Assignment: Stop at the line containing "## Passaggio 1: imposta il tuo progetto": repeat exactly every line of the entries below from the first up to it, plus that line, with pictures omitted.

#### Dataset excerpts

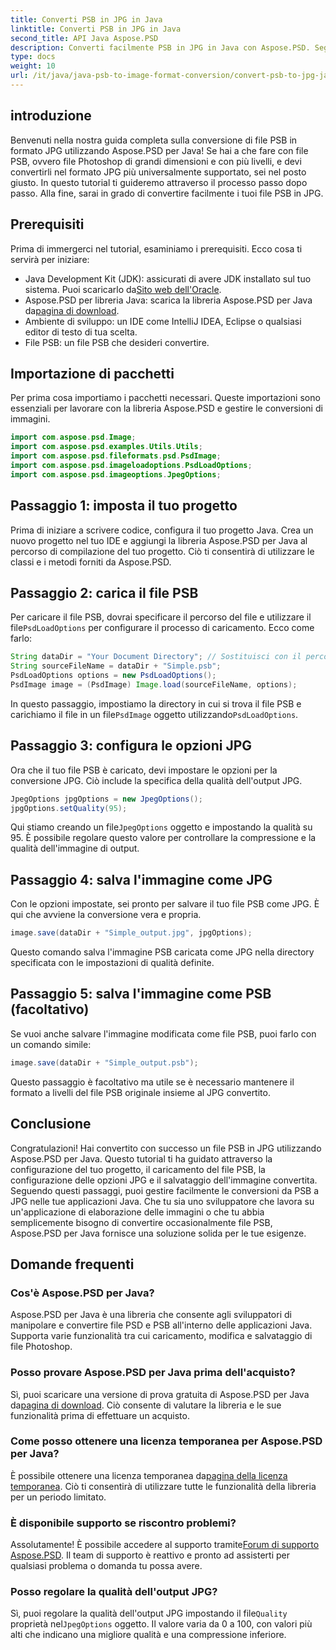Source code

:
```yaml
---
title: Converti PSB in JPG in Java
linktitle: Converti PSB in JPG in Java
second_title: API Java Aspose.PSD
description: Converti facilmente PSB in JPG in Java con Aspose.PSD. Segui la nostra guida dettagliata per conversioni di immagini senza interruzioni. Scarica, prova e acquista Aspose.PSD.
type: docs
weight: 10
url: /it/java/java-psb-to-image-format-conversion/convert-psb-to-jpg-java/
---
```

## introduzione
Benvenuti nella nostra guida completa sulla conversione di file PSB in formato JPG utilizzando Aspose.PSD per Java! Se hai a che fare con file PSB, ovvero file Photoshop di grandi dimensioni e con più livelli, e devi convertirli nel formato JPG più universalmente supportato, sei nel posto giusto. In questo tutorial ti guideremo attraverso il processo passo dopo passo. Alla fine, sarai in grado di convertire facilmente i tuoi file PSB in JPG.
## Prerequisiti
Prima di immergerci nel tutorial, esaminiamo i prerequisiti. Ecco cosa ti servirà per iniziare:
-  Java Development Kit (JDK): assicurati di avere JDK installato sul tuo sistema. Puoi scaricarlo da[Sito web dell'Oracle](https://www.oracle.com/java/technologies/javase-downloads.html).
-  Aspose.PSD per libreria Java: scarica la libreria Aspose.PSD per Java da[pagina di download](https://releases.aspose.com/psd/java/).
- Ambiente di sviluppo: un IDE come IntelliJ IDEA, Eclipse o qualsiasi editor di testo di tua scelta.
- File PSB: un file PSB che desideri convertire.
## Importazione di pacchetti
Per prima cosa importiamo i pacchetti necessari. Queste importazioni sono essenziali per lavorare con la libreria Aspose.PSD e gestire le conversioni di immagini.
```java
import com.aspose.psd.Image;
import com.aspose.psd.examples.Utils.Utils;
import com.aspose.psd.fileformats.psd.PsdImage;
import com.aspose.psd.imageloadoptions.PsdLoadOptions;
import com.aspose.psd.imageoptions.JpegOptions;
```
## Passaggio 1: imposta il tuo progetto
Prima di iniziare a scrivere codice, configura il tuo progetto Java. Crea un nuovo progetto nel tuo IDE e aggiungi la libreria Aspose.PSD per Java al percorso di compilazione del tuo progetto. Ciò ti consentirà di utilizzare le classi e i metodi forniti da Aspose.PSD.
## Passaggio 2: carica il file PSB
 Per caricare il file PSB, dovrai specificare il percorso del file e utilizzare il file`PsdLoadOptions` per configurare il processo di caricamento. Ecco come farlo:
```java
String dataDir = "Your Document Directory"; // Sostituisci con il percorso della directory
String sourceFileName = dataDir + "Simple.psb";
PsdLoadOptions options = new PsdLoadOptions();
PsdImage image = (PsdImage) Image.load(sourceFileName, options);
```
 In questo passaggio, impostiamo la directory in cui si trova il file PSB e carichiamo il file in un file`PsdImage` oggetto utilizzando`PsdLoadOptions`.
## Passaggio 3: configura le opzioni JPG
Ora che il tuo file PSB è caricato, devi impostare le opzioni per la conversione JPG. Ciò include la specifica della qualità dell'output JPG.
```java
JpegOptions jpgOptions = new JpegOptions();
jpgOptions.setQuality(95);
```
 Qui stiamo creando un file`JpegOptions` oggetto e impostando la qualità su 95. È possibile regolare questo valore per controllare la compressione e la qualità dell'immagine di output.
## Passaggio 4: salva l'immagine come JPG
Con le opzioni impostate, sei pronto per salvare il tuo file PSB come JPG. È qui che avviene la conversione vera e propria.
```java
image.save(dataDir + "Simple_output.jpg", jpgOptions);
```
Questo comando salva l'immagine PSB caricata come JPG nella directory specificata con le impostazioni di qualità definite.
## Passaggio 5: salva l'immagine come PSB (facoltativo)
Se vuoi anche salvare l'immagine modificata come file PSB, puoi farlo con un comando simile:
```java
image.save(dataDir + "Simple_output.psb");
```
Questo passaggio è facoltativo ma utile se è necessario mantenere il formato a livelli del file PSB originale insieme al JPG convertito.
## Conclusione
Congratulazioni! Hai convertito con successo un file PSB in JPG utilizzando Aspose.PSD per Java. Questo tutorial ti ha guidato attraverso la configurazione del tuo progetto, il caricamento del file PSB, la configurazione delle opzioni JPG e il salvataggio dell'immagine convertita. Seguendo questi passaggi, puoi gestire facilmente le conversioni da PSB a JPG nelle tue applicazioni Java.
Che tu sia uno sviluppatore che lavora su un'applicazione di elaborazione delle immagini o che tu abbia semplicemente bisogno di convertire occasionalmente file PSB, Aspose.PSD per Java fornisce una soluzione solida per le tue esigenze.
## Domande frequenti
### Cos'è Aspose.PSD per Java?
Aspose.PSD per Java è una libreria che consente agli sviluppatori di manipolare e convertire file PSD e PSB all'interno delle applicazioni Java. Supporta varie funzionalità tra cui caricamento, modifica e salvataggio di file Photoshop.
### Posso provare Aspose.PSD per Java prima dell'acquisto?
 Sì, puoi scaricare una versione di prova gratuita di Aspose.PSD per Java da[pagina di download](https://releases.aspose.com/). Ciò consente di valutare la libreria e le sue funzionalità prima di effettuare un acquisto.
### Come posso ottenere una licenza temporanea per Aspose.PSD per Java?
È possibile ottenere una licenza temporanea da[pagina della licenza temporanea](https://purchase.aspose.com/temporary-license/). Ciò ti consentirà di utilizzare tutte le funzionalità della libreria per un periodo limitato.
### È disponibile supporto se riscontro problemi?
 Assolutamente! È possibile accedere al supporto tramite[Forum di supporto Aspose.PSD](https://forum.aspose.com/c/psd/34). Il team di supporto è reattivo e pronto ad assisterti per qualsiasi problema o domanda tu possa avere.
### Posso regolare la qualità dell'output JPG?
 Sì, puoi regolare la qualità dell'output JPG impostando il file`Quality` proprietà nel`JpegOptions` oggetto. Il valore varia da 0 a 100, con valori più alti che indicano una migliore qualità e una compressione inferiore.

########

Answer space:
Source code

:
```yaml
---
title: Converti PSB in JPG in Java
linktitle: Converti PSB in JPG in Java
second_title: API Java Aspose.PSD
description: Converti facilmente PSB in JPG in Java con Aspose.PSD. Segui la nostra guida dettagliata per conversioni di immagini senza interruzioni. Scarica, prova e acquista Aspose.PSD.
type: docs
weight: 10
url: /it/java/java-psb-to-image-format-conversion/convert-psb-to-jpg-java/
---
```

## introduzione
Benvenuti nella nostra guida completa sulla conversione di file PSB in formato JPG utilizzando Aspose.PSD per Java! Se hai a che fare con file PSB, ovvero file Photoshop di grandi dimensioni e con più livelli, e devi convertirli nel formato JPG più universalmente supportato, sei nel posto giusto. In questo tutorial ti guideremo attraverso il processo passo dopo passo. Alla fine, sarai in grado di convertire facilmente i tuoi file PSB in JPG.
## Prerequisiti
Prima di immergerci nel tutorial, esaminiamo i prerequisiti. Ecco cosa ti servirà per iniziare:
-  Java Development Kit (JDK): assicurati di avere JDK installato sul tuo sistema. Puoi scaricarlo da[Sito web dell'Oracle](https://www.oracle.com/java/technologies/javase-downloads.html).
-  Aspose.PSD per libreria Java: scarica la libreria Aspose.PSD per Java da[pagina di download](https://releases.aspose.com/psd/java/).
- Ambiente di sviluppo: un IDE come IntelliJ IDEA, Eclipse o qualsiasi editor di testo di tua scelta.
- File PSB: un file PSB che desideri convertire.
## Importazione di pacchetti
Per prima cosa importiamo i pacchetti necessari. Queste importazioni sono essenziali per lavorare con la libreria Aspose.PSD e gestire le conversioni di immagini.
```java
import com.aspose.psd.Image;
import com.aspose.psd.examples.Utils.Utils;
import com.aspose.psd.fileformats.psd.PsdImage;
import com.aspose.psd.imageloadoptions.PsdLoadOptions;
import com.aspose.psd.imageoptions.JpegOptions;
```
## Passaggio 1: imposta il tuo progetto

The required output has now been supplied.